At this point you might be wondering “how can I tell which site exists in which directory?”.
In cPanel, there’s a “domains” icon:
And you can click on this to see a list of domains and their respective document roots:
So from the example above, we can see I have two sites held in my hosting account:
mysite.com which has a document root of public_html (so therefore the files for https://mysite.com are served from the public_html directory).
And:
goodsite.com which has a document root of goodsite (so therefore the files for https://goodiste.com are served from the goodsite directory).
The reason I’m explaining this is so that you know, or can work out, which files relate to which site and vice versa, because at some point, you’re most likely going to need to do something to a site at file level, so you’ll need to know in which directory the change needs to be made.
The domains page in cPanel shows you the relationship between web servers and document roots specific to the domains you’re operating in your cPanel: This domain loads from this document root.

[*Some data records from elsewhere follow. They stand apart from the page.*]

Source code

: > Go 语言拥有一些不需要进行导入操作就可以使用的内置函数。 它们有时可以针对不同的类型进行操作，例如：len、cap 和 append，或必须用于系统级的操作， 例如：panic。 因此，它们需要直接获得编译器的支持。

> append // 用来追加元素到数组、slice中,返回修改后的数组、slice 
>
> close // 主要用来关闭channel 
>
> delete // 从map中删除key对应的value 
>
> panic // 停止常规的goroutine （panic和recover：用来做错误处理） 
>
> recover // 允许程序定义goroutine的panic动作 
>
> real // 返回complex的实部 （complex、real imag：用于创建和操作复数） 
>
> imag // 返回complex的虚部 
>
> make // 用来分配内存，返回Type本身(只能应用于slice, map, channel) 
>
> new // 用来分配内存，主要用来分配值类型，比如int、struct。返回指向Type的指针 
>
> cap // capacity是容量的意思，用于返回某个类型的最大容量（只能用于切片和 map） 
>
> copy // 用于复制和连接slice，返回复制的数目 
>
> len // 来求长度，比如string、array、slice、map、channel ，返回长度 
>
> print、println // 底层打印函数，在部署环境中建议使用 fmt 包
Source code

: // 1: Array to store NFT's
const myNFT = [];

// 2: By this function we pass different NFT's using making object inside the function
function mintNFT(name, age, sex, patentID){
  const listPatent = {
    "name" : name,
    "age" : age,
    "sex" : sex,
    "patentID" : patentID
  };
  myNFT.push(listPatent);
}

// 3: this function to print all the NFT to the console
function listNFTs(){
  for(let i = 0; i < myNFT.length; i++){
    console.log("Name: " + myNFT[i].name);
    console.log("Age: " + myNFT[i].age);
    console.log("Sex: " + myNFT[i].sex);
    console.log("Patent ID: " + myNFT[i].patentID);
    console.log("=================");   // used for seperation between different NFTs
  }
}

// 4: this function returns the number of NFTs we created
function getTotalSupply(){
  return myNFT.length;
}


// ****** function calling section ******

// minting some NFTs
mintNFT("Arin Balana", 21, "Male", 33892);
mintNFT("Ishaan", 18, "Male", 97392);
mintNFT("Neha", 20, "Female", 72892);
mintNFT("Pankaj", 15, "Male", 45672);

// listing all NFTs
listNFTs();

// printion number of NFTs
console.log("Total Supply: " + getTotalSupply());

A word on “Reduce initial server response time”.
There are various page speed analysis tools such as Google’s https://pagespeed.web.dev/ and https://gtmetrix.com/ that people use to check their sites performance and load speeds.
If your site is slow there will often be a “reduce initial server response time” message.

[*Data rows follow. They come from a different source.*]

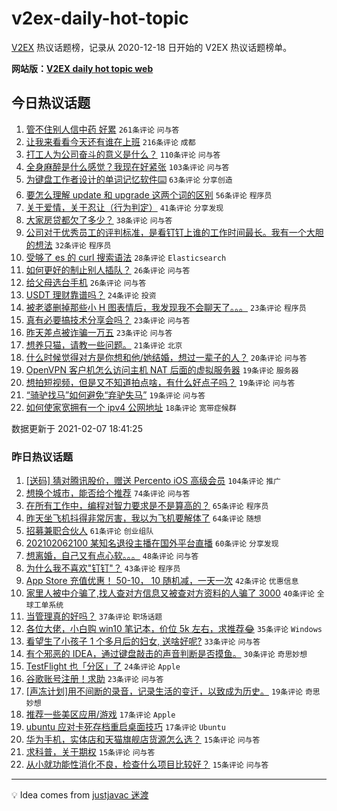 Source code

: # v2ex-daily-hot-topic

[V2EX](https://www.v2ex.com/) 热议话题榜，记录从 2020-12-18 日开始的 V2EX 热议话题榜单。

**网站版：[V2EX daily hot topic web](https://realleonardo.github.io/v2ex-daily-hot-topic-web/)**

## 今日热议话题

<!-- TODAY BEGIN -->

1. [管不住别人信中药 好累](https://www.v2ex.com/t/751935) `261条评论` `问与答`
1. [让我来看看今天还有谁在上班](https://www.v2ex.com/t/751953) `216条评论` `成都`
1. [打工人为公司奋斗的意义是什么？](https://www.v2ex.com/t/751957) `110条评论` `问与答`
1. [全身麻醉是什么感觉？我现在好紧张](https://www.v2ex.com/t/752040) `103条评论` `问与答`
1. [为键盘工作者设计的单词记忆软件⌨️](https://www.v2ex.com/t/752050) `63条评论` `分享创造`
1. [要怎么理解 update 和 upgrade 这两个词的区别](https://www.v2ex.com/t/751983) `56条评论` `程序员`
1. [关于爱情，关于忍让（行为判定）](https://www.v2ex.com/t/752027) `41条评论` `分享发现`
1. [大家房贷都欠了多少？](https://www.v2ex.com/t/752045) `38条评论` `问与答`
1. [公司对于优秀员工的评判标准，是看钉钉上谁的工作时间最长。我有一个大胆的想法](https://www.v2ex.com/t/752085) `32条评论` `程序员`
1. [受够了 es 的 curl 搜索语法](https://www.v2ex.com/t/752095) `28条评论` `Elasticsearch`
1. [如何更好的制止别人插队？](https://www.v2ex.com/t/751992) `26条评论` `问与答`
1. [给父母选台手机](https://www.v2ex.com/t/751938) `26条评论` `问与答`
1. [USDT 理财靠谱吗？](https://www.v2ex.com/t/752012) `24条评论` `投资`
1. [被老婆删掉那些小 H 图表情后，我发现我不会聊天了。。。](https://www.v2ex.com/t/752114) `23条评论` `程序员`
1. [真有必要搞技术分享会吗？](https://www.v2ex.com/t/752048) `23条评论` `问与答`
1. [昨天差点被诈骗一万五](https://www.v2ex.com/t/752025) `23条评论` `问与答`
1. [想养只猫，请教一些问题。](https://www.v2ex.com/t/752116) `21条评论` `北京`
1. [什么时候觉得对方是你想和他/她结婚，想过一辈子的人？](https://www.v2ex.com/t/751940) `20条评论` `问与答`
1. [OpenVPN 客户机怎么访问主机 NAT 后面的虚拟服务器](https://www.v2ex.com/t/752034) `19条评论` `服务器`
1. [想拍短视频，但是又不知道拍点啥，有什么好点子吗？](https://www.v2ex.com/t/751948) `19条评论` `问与答`
1. [“骑驴找马”如何避免“弃驴失马”](https://www.v2ex.com/t/751934) `19条评论` `问与答`
1. [如何使家宽拥有一个 ipv4 公网地址](https://www.v2ex.com/t/752067) `18条评论` `宽带症候群`

数据更新于 2021-02-07 18:41:25

<!-- TODAY END -->

### 昨日热议话题

<!-- YESTERDAY BEGIN -->

1. [[送码] 猜对腾讯股价，赠送 Percento iOS 高级会员](https://www.v2ex.com/t/751757) `104条评论` `推广`
1. [想换个城市，能否给个推荐](https://www.v2ex.com/t/751763) `74条评论` `问与答`
1. [在所有工作中，编程对智力要求是不是算高的？](https://www.v2ex.com/t/751831) `65条评论` `程序员`
1. [昨天坐飞机抖得非常厉害，我以为飞机要解体了](https://www.v2ex.com/t/751842) `64条评论` `随想`
1. [招募兼职合伙人](https://www.v2ex.com/t/751795) `61条评论` `创业组队`
1. [202102062100 某知名退役主播在国外平台直播](https://www.v2ex.com/t/751889) `60条评论` `分享发现`
1. [想离婚，自己又有点心软。。。](https://www.v2ex.com/t/751899) `48条评论` `问与答`
1. [为什么我不喜欢"钉钉"？](https://www.v2ex.com/t/751881) `43条评论` `程序员`
1. [App Store 充值优惠！ 50-10， 10 随机减，一天一次](https://www.v2ex.com/t/751745) `42条评论` `优惠信息`
1. [家里人被中介骗了,找人查对方信息又被查对方资料的人骗了 3000](https://www.v2ex.com/t/751809) `40条评论` `全球工单系统`
1. [当管理真的好吗？](https://www.v2ex.com/t/751739) `37条评论` `职场话题`
1. [各位大佬，小白购 win10 笔记本，价位 5k 左右，求推荐😂](https://www.v2ex.com/t/751738) `35条评论` `Windows`
1. [看望生了小孩子 1 个多月后的妇女, 送啥好呢?](https://www.v2ex.com/t/751773) `33条评论` `问与答`
1. [有个邪恶的 IDEA，通过键盘敲击的声音判断是否摸鱼。](https://www.v2ex.com/t/751849) `30条评论` `奇思妙想`
1. [TestFlight 也「分区」了](https://www.v2ex.com/t/751803) `24条评论` `Apple`
1. [谷歌账号注册！求助](https://www.v2ex.com/t/751821) `23条评论` `问与答`
1. [[声冻计划]用不间断的录音，记录生活的变迁，以致成为历史。](https://www.v2ex.com/t/751892) `19条评论` `奇思妙想`
1. [推荐一些美区应用/游戏](https://www.v2ex.com/t/751894) `17条评论` `Apple`
1. [ubuntu 应对卡死存档重启桌面技巧](https://www.v2ex.com/t/751883) `17条评论` `Ubuntu`
1. [华为手机，实体店和天猫旗舰店货源怎么选？](https://www.v2ex.com/t/751824) `15条评论` `问与答`
1. [求科普，关于期权](https://www.v2ex.com/t/751755) `15条评论` `问与答`
1. [从小就功能性消化不良，检查什么项目比较好？](https://www.v2ex.com/t/751733) `15条评论` `问与答`

<!-- YESTERDAY END -->

---

💡 Idea comes from [justjavac 迷渡](https://github.com/justjavac/)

Based on the message alone, it does sound a bit like the server needs to be sped up, or something to this effect.
This isn’t always the case.
If you have a PHP based site (WordPress is PHP based, as are most common CMS’), the PHP that the site consists of has to be executed for HTML output to be generated. Quite often this PHP will interact with a database as part of this process to be able to generate HTML output (page content is usually held in the database, for example).
So this transaction:
- Client requests site.
- Web server responds with site.
Is actually this transaction (when using a PHP based CMS):
- Client requests site.
- Web server looks up document root of site.
- PHP held in document root executes.
- PHP interacts with database.
- PHP and database combine to generate HTML output.

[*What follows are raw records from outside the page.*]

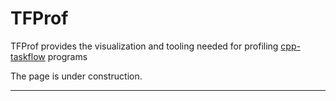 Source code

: # TFProf

TFProf provides the visualization and tooling needed for profiling 
[cpp-taskflow][cpp-taskflow] programs 

The page is under construction.




---

[cpp-taskflow]:    https://github.com/cpp-taskflow/cpp-taskflow
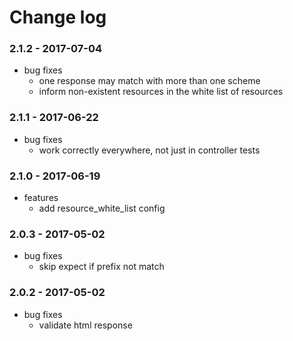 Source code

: # Change log

### 2.1.2 - 2017-07-04

* bug fixes
  * one response may match with more than one scheme
  * inform non-existent resources in the white list of resources

### 2.1.1 - 2017-06-22

* bug fixes
  * work correctly everywhere, not just in controller tests

### 2.1.0 - 2017-06-19

* features
  * add resource_white_list config

### 2.0.3 - 2017-05-02

* bug fixes
  * skip expect if prefix not match

### 2.0.2 - 2017-05-02

* bug fixes
  * validate html response
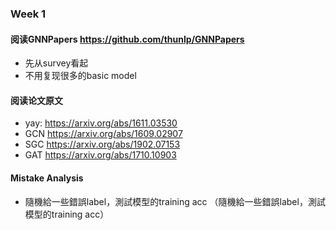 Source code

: ### Week 1
#### 阅读GNNPapers https://github.com/thunlp/GNNPapers
- 先从survey看起
- 不用复现很多的basic model
#### 阅读论文原文
- yay: https://arxiv.org/abs/1611.03530
- GCN https://arxiv.org/abs/1609.02907
- SGC https://arxiv.org/abs/1902.07153
- GAT https://arxiv.org/abs/1710.10903
#### Mistake Analysis
- 隨機給一些錯誤label，測試模型的training acc （隨機給一些錯誤label，測試模型的training acc） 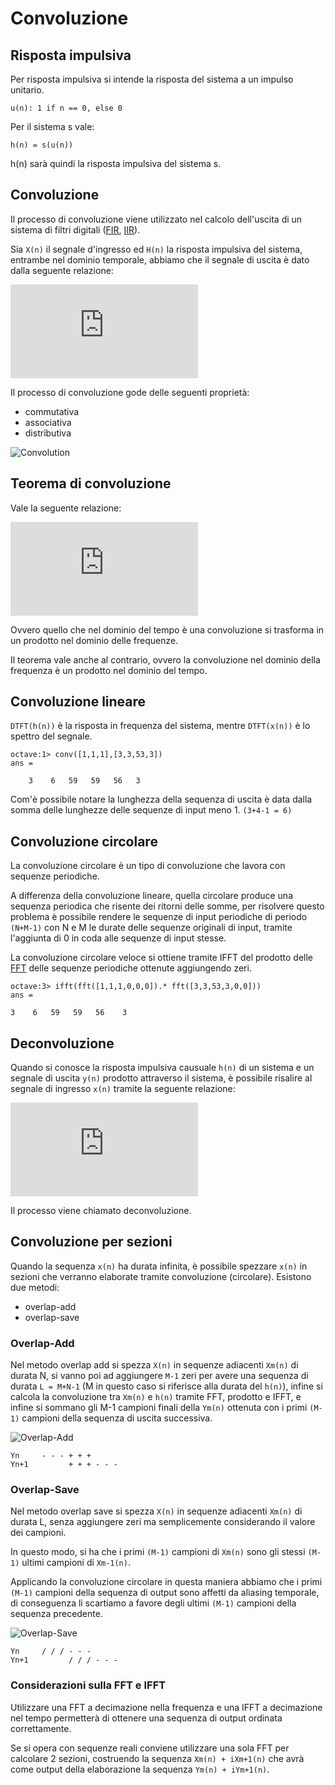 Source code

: # Convoluzione

## Risposta impulsiva

Per risposta impulsiva si intende la risposta del sistema a un impulso unitario.

    u(n): 1 if n == 0, else 0

Per il sistema s vale:

    h(n) = s(u(n))

h(n) sarà quindi la risposta impulsiva del sistema s.

## Convoluzione

Il processo di convoluzione viene utilizzato nel calcolo dell'uscita di un
sistema di filtri digitali ([FIR](https://it.wikipedia.org/wiki/Finite_impulse_response), [IIR](https://it.wikipedia.org/wiki/Infinite_impulse_response)).

Sia `X(n)` il segnale d'ingresso ed `H(n)` la risposta impulsiva del sistema, entrambe
nel dominio temporale, abbiamo che il segnale di uscita è dato dalla seguente
relazione:

<!-- y(n) = conv(x(n), h(n)) = sum for k -> [-inf,+inf] : x(k)h(n-k) --->

![Convolution](http://latex.codecogs.com/gif.latex?y%28n%29%20%3D%20x%28n%29%20%5Cotimes%20h%28n%29%20%3D%20%5Csum_%7Bk%3D-%5Cinfty%7D%5E%7B%5Cinfty%7D%20x%28k%29h%28n-k%29)

Il processo di convoluzione gode delle seguenti proprietà:

- commutativa
- associativa
- distributiva

![Convolution](https://upload.wikimedia.org/wikipedia/commons/b/b9/Convolution_of_spiky_function_with_box2.gif)

## Teorema di convoluzione

Vale la seguente relazione:

<!--- y(n) = conv(x(n),h(n)) = IDTFT(DTFT(x(n))DTFT(h(n))) --->
![Convolution and DTFT](http://latex.codecogs.com/gif.latex?x%28n%29%20%5Cotimes%20h%28n%29%20%3D%20IDTFT%28X%28e%5E%7Bi%5Comega%7D%29H%28e%5E%7Bi%5Comega%7D%29%29)

Ovvero quello che nel dominio del tempo è una convoluzione si trasforma in un prodotto nel dominio delle frequenze.

Il teorema vale anche al contrario, ovvero la convoluzione nel dominio della frequenza è un prodotto nel dominio del tempo.

## Convoluzione lineare

`DTFT(h(n))` è la risposta in frequenza del sistema, mentre `DTFT(x(n))` è lo
spettro del segnale.

    octave:1> conv([1,1,1],[3,3,53,3])
    ans =

        3    6   59   59   56   3

Com'è possibile notare la lunghezza della sequenza di uscita è data dalla somma
delle lunghezze delle sequenze di input meno 1. `(3+4-1 = 6)`

## Convoluzione circolare

La convoluzione circolare è un tipo di convoluzione che lavora con sequenze
periodiche.

A differenza della convoluzione lineare, quella circolare produce una sequenza
periodica che risente dei ritorni delle somme, per risolvere questo problema è
possibile rendere le sequenze di input periodiche di periodo `(N+M-1)` con N e M
le durate delle sequenze originali di input, tramite l'aggiunta di 0 in coda
alle sequenze di input stesse.

La convoluzione circolare veloce si ottiene tramite IFFT del prodotto delle [FFT](https://it.wikipedia.org/wiki/Trasformata_di_Fourier_veloce)
delle sequenze periodiche ottenute aggiungendo zeri.

    octave:3> ifft(fft([1,1,1,0,0,0]).* fft([3,3,53,3,0,0]))
    ans =

    3    6   59   59   56    3

## Deconvoluzione

Quando si conosce la risposta impulsiva causuale `h(n)` di un sistema e un segnale
di uscita `y(n)` prodotto attraverso il sistema, è possibile risalire al segnale di
ingresso `x(n)` tramite la seguente relazione:

<!-- x(n) = ( y(n) - ( sum for k -> [1,n] : h(k)x(n-k) ) ) / h(0) -->

![Deconvolution](http://latex.codecogs.com/gif.latex?x%28n%29%20%3D%20%5Cfrac%7By%28n%29%20-%20%5Csum_%7Bk%3D1%7D%5E%7Bn%7D%20h%28k%29x%28n-k%29%7D%5E%7Bh%280%29%7D)

Il processo viene chiamato deconvoluzione.

## Convoluzione per sezioni

Quando la sequenza `x(n)` ha durata infinita, è possibile spezzare `x(n)` in sezioni
che verranno elaborate tramite convoluzione (circolare). Esistono due metodi:

- overlap-add
- overlap-save

### Overlap-Add

Nel metodo overlap add si spezza `X(n)` in sequenze adiacenti `Xm(n)` di durata N,
si vanno poi ad aggiungere `M-1` zeri per avere una sequenza di durata `L = M+N-1`
(M in questo caso si riferisce alla durata del `h(n)`), infine si calcola la
convoluzione tra `Xm(n)` e `h(n)` tramite FFT, prodotto e IFFT, e infine si sommano
gli M-1 campioni finali della `Ym(n)` ottenuta con i primi `(M-1)` campioni della
sequenza di uscita successiva.

![Overlap-Add](https://upload.wikimedia.org/wikipedia/commons/7/77/Depiction_of_overlap-add_algorithm.png)

    Yn     - - - + + +
    Yn+1         + + + - - -

### Overlap-Save

Nel metodo overlap save si spezza `X(n)` in sequenze adiacenti `Xm(n)` di durata L,
senza aggiungere zeri ma semplicemente considerando il valore dei campioni.

In questo modo, si ha che i primi `(M-1)` campioni di `Xm(n)` sono gli stessi `(M-1)`
ultimi campioni di `Xm-1(n)`.

Applicando la convoluzione circolare in questa maniera abbiamo che i primi `(M-1)`
campioni della sequenza di output sono affetti da aliasing temporale, di
conseguenza li scartiamo a favore degli ultimi `(M-1)` campioni della sequenza
precedente.

![Overlap-Save](https://upload.wikimedia.org/wikipedia/commons/thumb/a/ad/Overlap-save_algorithm.png/800px-Overlap-save_algorithm.png)

    Yn     / / / - - -
    Yn+1         / / / - - -



### Considerazioni sulla FFT e IFFT

Utilizzare una FFT a decimazione nella frequenza e una IFFT a decimazione nel
tempo permetterà di ottenere una sequenza di output ordinata correttamente.

Se si opera con sequenze reali conviene utilizzare una sola FFT per calcolare 2
sezioni, costruendo la sequenza `Xm(n) + iXm+1(n)` che avrà come output della
elaborazione la sequenza `Ym(n) + iYm+1(n)`.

- Web server responds to client with HTML generated in step 5.
Steps 3, 4 and 5 are all based on what you’ve put in your hosting account as far as your site files are concerned.
So whilst the “Reduce initial response time of server” does sound like a web server thing, it’s actually, in part (at least) what you’ve deployed as far as site files and database content that influences this.
From a practical point of view, doing any of these things can cause a slow site, and cause the “Reduce initial response time of server” message to be displayed in analysis tools, to name but a few:
- Using an excessive amount of plugins.
- Using a theme with a high resource overhead.
- Calling lots of scripts (having lots of things that move on pages, like animations, or carousels).
- Having a huge database and site code doing wild card select from on the database.
- Using poorly coded components (plugins and themes, for example)
Your site code, your site’s database AND the server are effectively a team that work together to serve your site, and if any one of the “team” aren’t “plating ball” sensibly, you can see the “Reduce initial response time of server” message in analysis tools.
I’ll cover more about this in future guides covering optimisation, as that in itself can be an art, and takes quite a lot of working out.
In conclusion.
Here’s a summary of what we’ve learnt today:
- Web servers serve websites.
- There are a variety of web servers.
- The web server’s configuration file defines where sites are held.
- Sites are held in document roots.
- Your site code executes when your site is requested.
- The web server and your site’s code and database content work together to handle the request, generate page output and then serve your site.
- The relationship between web servers and document roots.